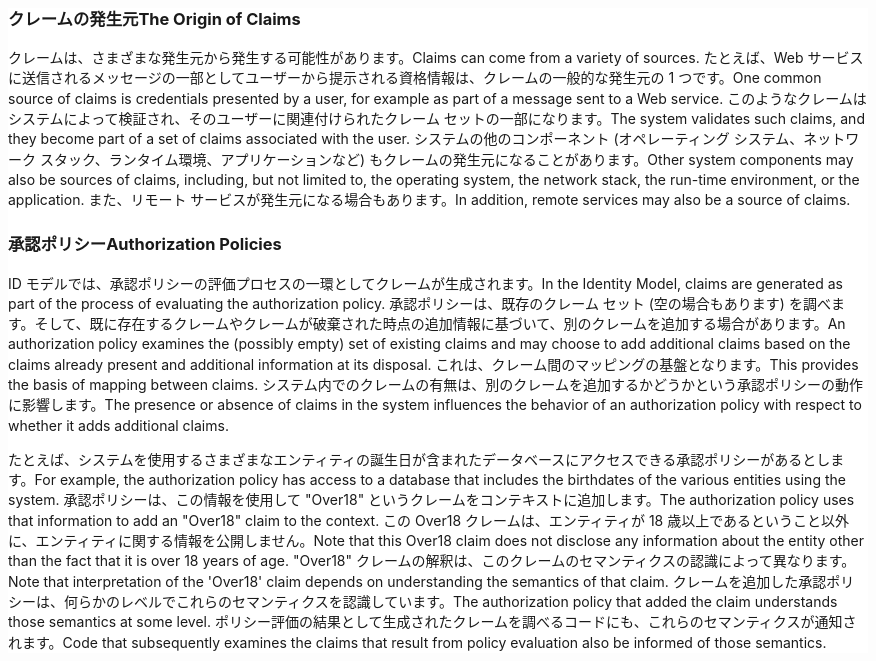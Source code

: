 ### <a name="the-origin-of-claims"></a><span data-ttu-id="47598-200">クレームの発生元</span><span class="sxs-lookup"><span data-stu-id="47598-200">The Origin of Claims</span></span>  

 <span data-ttu-id="47598-201">クレームは、さまざまな発生元から発生する可能性があります。</span><span class="sxs-lookup"><span data-stu-id="47598-201">Claims can come from a variety of sources.</span></span> <span data-ttu-id="47598-202">たとえば、Web サービスに送信されるメッセージの一部としてユーザーから提示される資格情報は、クレームの一般的な発生元の 1 つです。</span><span class="sxs-lookup"><span data-stu-id="47598-202">One common source of claims is credentials presented by a user, for example as part of a message sent to a Web service.</span></span> <span data-ttu-id="47598-203">このようなクレームはシステムによって検証され、そのユーザーに関連付けられたクレーム セットの一部になります。</span><span class="sxs-lookup"><span data-stu-id="47598-203">The system validates such claims, and they become part of a set of claims associated with the user.</span></span> <span data-ttu-id="47598-204">システムの他のコンポーネント (オペレーティング システム、ネットワーク スタック、ランタイム環境、アプリケーションなど) もクレームの発生元になることがあります。</span><span class="sxs-lookup"><span data-stu-id="47598-204">Other system components may also be sources of claims, including, but not limited to, the operating system, the network stack, the run-time environment, or the application.</span></span> <span data-ttu-id="47598-205">また、リモート サービスが発生元になる場合もあります。</span><span class="sxs-lookup"><span data-stu-id="47598-205">In addition, remote services may also be a source of claims.</span></span>  
  
### <a name="authorization-policies"></a><span data-ttu-id="47598-206">承認ポリシー</span><span class="sxs-lookup"><span data-stu-id="47598-206">Authorization Policies</span></span>  

 <span data-ttu-id="47598-207">ID モデルでは、承認ポリシーの評価プロセスの一環としてクレームが生成されます。</span><span class="sxs-lookup"><span data-stu-id="47598-207">In the Identity Model, claims are generated as part of the process of evaluating the authorization policy.</span></span> <span data-ttu-id="47598-208">承認ポリシーは、既存のクレーム セット (空の場合もあります) を調べます。そして、既に存在するクレームやクレームが破棄された時点の追加情報に基づいて、別のクレームを追加する場合があります。</span><span class="sxs-lookup"><span data-stu-id="47598-208">An authorization policy examines the (possibly empty) set of existing claims and may choose to add additional claims based on the claims already present and additional information at its disposal.</span></span> <span data-ttu-id="47598-209">これは、クレーム間のマッピングの基盤となります。</span><span class="sxs-lookup"><span data-stu-id="47598-209">This provides the basis of mapping between claims.</span></span> <span data-ttu-id="47598-210">システム内でのクレームの有無は、別のクレームを追加するかどうかという承認ポリシーの動作に影響します。</span><span class="sxs-lookup"><span data-stu-id="47598-210">The presence or absence of claims in the system influences the behavior of an authorization policy with respect to whether it adds additional claims.</span></span>  
  
 <span data-ttu-id="47598-211">たとえば、システムを使用するさまざまなエンティティの誕生日が含まれたデータベースにアクセスできる承認ポリシーがあるとします。</span><span class="sxs-lookup"><span data-stu-id="47598-211">For example, the authorization policy has access to a database that includes the birthdates of the various entities using the system.</span></span> <span data-ttu-id="47598-212">承認ポリシーは、この情報を使用して "Over18" というクレームをコンテキストに追加します。</span><span class="sxs-lookup"><span data-stu-id="47598-212">The authorization policy uses that information to add an "Over18" claim to the context.</span></span> <span data-ttu-id="47598-213">この Over18 クレームは、エンティティが 18 歳以上であるということ以外に、エンティティに関する情報を公開しません。</span><span class="sxs-lookup"><span data-stu-id="47598-213">Note that this Over18 claim does not disclose any information about the entity other than the fact that it is over 18 years of age.</span></span> <span data-ttu-id="47598-214">"Over18" クレームの解釈は、このクレームのセマンティクスの認識によって異なります。</span><span class="sxs-lookup"><span data-stu-id="47598-214">Note that interpretation of the 'Over18' claim depends on understanding the semantics of that claim.</span></span> <span data-ttu-id="47598-215">クレームを追加した承認ポリシーは、何らかのレベルでこれらのセマンティクスを認識しています。</span><span class="sxs-lookup"><span data-stu-id="47598-215">The authorization policy that added the claim understands those semantics at some level.</span></span> <span data-ttu-id="47598-216">ポリシー評価の結果として生成されたクレームを調べるコードにも、これらのセマンティクスが通知されます。</span><span class="sxs-lookup"><span data-stu-id="47598-216">Code that subsequently examines the claims that result from policy evaluation also be informed of those semantics.</span></span>  
  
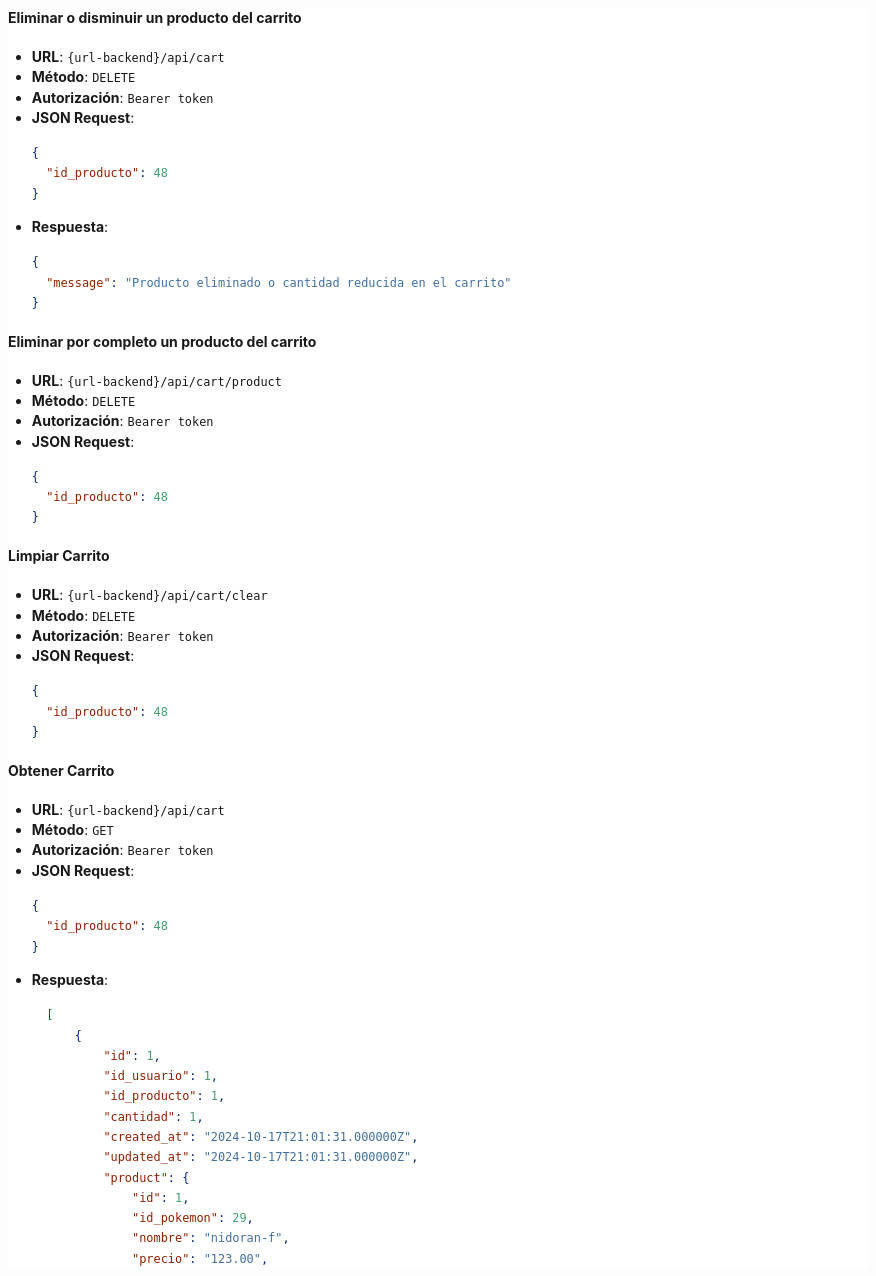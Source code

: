 #### Eliminar o disminuir un producto del carrito
- **URL**: `{url-backend}/api/cart`
- **Método**: `DELETE`
- **Autorización**: `Bearer token`
- **JSON Request**:
  ```json
  {
    "id_producto": 48
  }
  ```
- **Respuesta**:
  ```json
  {
    "message": "Producto eliminado o cantidad reducida en el carrito"
  }
  ```

#### Eliminar por completo un producto del carrito
- **URL**: `{url-backend}/api/cart/product`
- **Método**: `DELETE`
- **Autorización**: `Bearer token`
- **JSON Request**:
  ```json
  {
    "id_producto": 48
  }
  ```

#### Limpiar Carrito
- **URL**: `{url-backend}/api/cart/clear`
- **Método**: `DELETE`
- **Autorización**: `Bearer token`
- **JSON Request**:
  ```json
  {
    "id_producto": 48
  }
  ```

#### Obtener Carrito
- **URL**: `{url-backend}/api/cart`
- **Método**: `GET`
- **Autorización**: `Bearer token`
- **JSON Request**:
  ```json
  {
    "id_producto": 48
  }
  ```
- **Respuesta**:
  ```json
    [
        {
            "id": 1,
            "id_usuario": 1,
            "id_producto": 1,
            "cantidad": 1,
            "created_at": "2024-10-17T21:01:31.000000Z",
            "updated_at": "2024-10-17T21:01:31.000000Z",
            "product": {
                "id": 1,
                "id_pokemon": 29,
                "nombre": "nidoran-f",
                "precio": "123.00",
  ```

┄┄┄┄┄┄┄┄┄┄

WORK INSTRUCTIONS - Write out the records above once more, word for word, with no pictures.

WRITTEN ANSWER -
Source code

: ### <a name="the-origin-of-claims"></a><span data-ttu-id="47598-200">クレームの発生元</span><span class="sxs-lookup"><span data-stu-id="47598-200">The Origin of Claims</span></span>  

 <span data-ttu-id="47598-201">クレームは、さまざまな発生元から発生する可能性があります。</span><span class="sxs-lookup"><span data-stu-id="47598-201">Claims can come from a variety of sources.</span></span> <span data-ttu-id="47598-202">たとえば、Web サービスに送信されるメッセージの一部としてユーザーから提示される資格情報は、クレームの一般的な発生元の 1 つです。</span><span class="sxs-lookup"><span data-stu-id="47598-202">One common source of claims is credentials presented by a user, for example as part of a message sent to a Web service.</span></span> <span data-ttu-id="47598-203">このようなクレームはシステムによって検証され、そのユーザーに関連付けられたクレーム セットの一部になります。</span><span class="sxs-lookup"><span data-stu-id="47598-203">The system validates such claims, and they become part of a set of claims associated with the user.</span></span> <span data-ttu-id="47598-204">システムの他のコンポーネント (オペレーティング システム、ネットワーク スタック、ランタイム環境、アプリケーションなど) もクレームの発生元になることがあります。</span><span class="sxs-lookup"><span data-stu-id="47598-204">Other system components may also be sources of claims, including, but not limited to, the operating system, the network stack, the run-time environment, or the application.</span></span> <span data-ttu-id="47598-205">また、リモート サービスが発生元になる場合もあります。</span><span class="sxs-lookup"><span data-stu-id="47598-205">In addition, remote services may also be a source of claims.</span></span>  
  
### <a name="authorization-policies"></a><span data-ttu-id="47598-206">承認ポリシー</span><span class="sxs-lookup"><span data-stu-id="47598-206">Authorization Policies</span></span>  

 <span data-ttu-id="47598-207">ID モデルでは、承認ポリシーの評価プロセスの一環としてクレームが生成されます。</span><span class="sxs-lookup"><span data-stu-id="47598-207">In the Identity Model, claims are generated as part of the process of evaluating the authorization policy.</span></span> <span data-ttu-id="47598-208">承認ポリシーは、既存のクレーム セット (空の場合もあります) を調べます。そして、既に存在するクレームやクレームが破棄された時点の追加情報に基づいて、別のクレームを追加する場合があります。</span><span class="sxs-lookup"><span data-stu-id="47598-208">An authorization policy examines the (possibly empty) set of existing claims and may choose to add additional claims based on the claims already present and additional information at its disposal.</span></span> <span data-ttu-id="47598-209">これは、クレーム間のマッピングの基盤となります。</span><span class="sxs-lookup"><span data-stu-id="47598-209">This provides the basis of mapping between claims.</span></span> <span data-ttu-id="47598-210">システム内でのクレームの有無は、別のクレームを追加するかどうかという承認ポリシーの動作に影響します。</span><span class="sxs-lookup"><span data-stu-id="47598-210">The presence or absence of claims in the system influences the behavior of an authorization policy with respect to whether it adds additional claims.</span></span>  
  
 <span data-ttu-id="47598-211">たとえば、システムを使用するさまざまなエンティティの誕生日が含まれたデータベースにアクセスできる承認ポリシーがあるとします。</span><span class="sxs-lookup"><span data-stu-id="47598-211">For example, the authorization policy has access to a database that includes the birthdates of the various entities using the system.</span></span> <span data-ttu-id="47598-212">承認ポリシーは、この情報を使用して "Over18" というクレームをコンテキストに追加します。</span><span class="sxs-lookup"><span data-stu-id="47598-212">The authorization policy uses that information to add an "Over18" claim to the context.</span></span> <span data-ttu-id="47598-213">この Over18 クレームは、エンティティが 18 歳以上であるということ以外に、エンティティに関する情報を公開しません。</span><span class="sxs-lookup"><span data-stu-id="47598-213">Note that this Over18 claim does not disclose any information about the entity other than the fact that it is over 18 years of age.</span></span> <span data-ttu-id="47598-214">"Over18" クレームの解釈は、このクレームのセマンティクスの認識によって異なります。</span><span class="sxs-lookup"><span data-stu-id="47598-214">Note that interpretation of the 'Over18' claim depends on understanding the semantics of that claim.</span></span> <span data-ttu-id="47598-215">クレームを追加した承認ポリシーは、何らかのレベルでこれらのセマンティクスを認識しています。</span><span class="sxs-lookup"><span data-stu-id="47598-215">The authorization policy that added the claim understands those semantics at some level.</span></span> <span data-ttu-id="47598-216">ポリシー評価の結果として生成されたクレームを調べるコードにも、これらのセマンティクスが通知されます。</span><span class="sxs-lookup"><span data-stu-id="47598-216">Code that subsequently examines the claims that result from policy evaluation also be informed of those semantics.</span></span>  
  
Source code

: #### Eliminar o disminuir un producto del carrito
- **URL**: `{url-backend}/api/cart`
- **Método**: `DELETE`
- **Autorización**: `Bearer token`
- **JSON Request**:
  ```json
  {
    "id_producto": 48
  }
  ```
- **Respuesta**:
  ```json
  {
    "message": "Producto eliminado o cantidad reducida en el carrito"
  }
  ```

#### Eliminar por completo un producto del carrito
- **URL**: `{url-backend}/api/cart/product`
- **Método**: `DELETE`
- **Autorización**: `Bearer token`
- **JSON Request**:
  ```json
  {
    "id_producto": 48
  }
  ```

#### Limpiar Carrito
- **URL**: `{url-backend}/api/cart/clear`
- **Método**: `DELETE`
- **Autorización**: `Bearer token`
- **JSON Request**:
  ```json
  {
    "id_producto": 48
  }
  ```

#### Obtener Carrito
- **URL**: `{url-backend}/api/cart`
- **Método**: `GET`
- **Autorización**: `Bearer token`
- **JSON Request**:
  ```json
  {
    "id_producto": 48
  }
  ```
- **Respuesta**:
  ```json
    [
        {
            "id": 1,
            "id_usuario": 1,
            "id_producto": 1,
            "cantidad": 1,
            "created_at": "2024-10-17T21:01:31.000000Z",
            "updated_at": "2024-10-17T21:01:31.000000Z",
            "product": {
                "id": 1,
                "id_pokemon": 29,
                "nombre": "nidoran-f",
                "precio": "123.00",
  ```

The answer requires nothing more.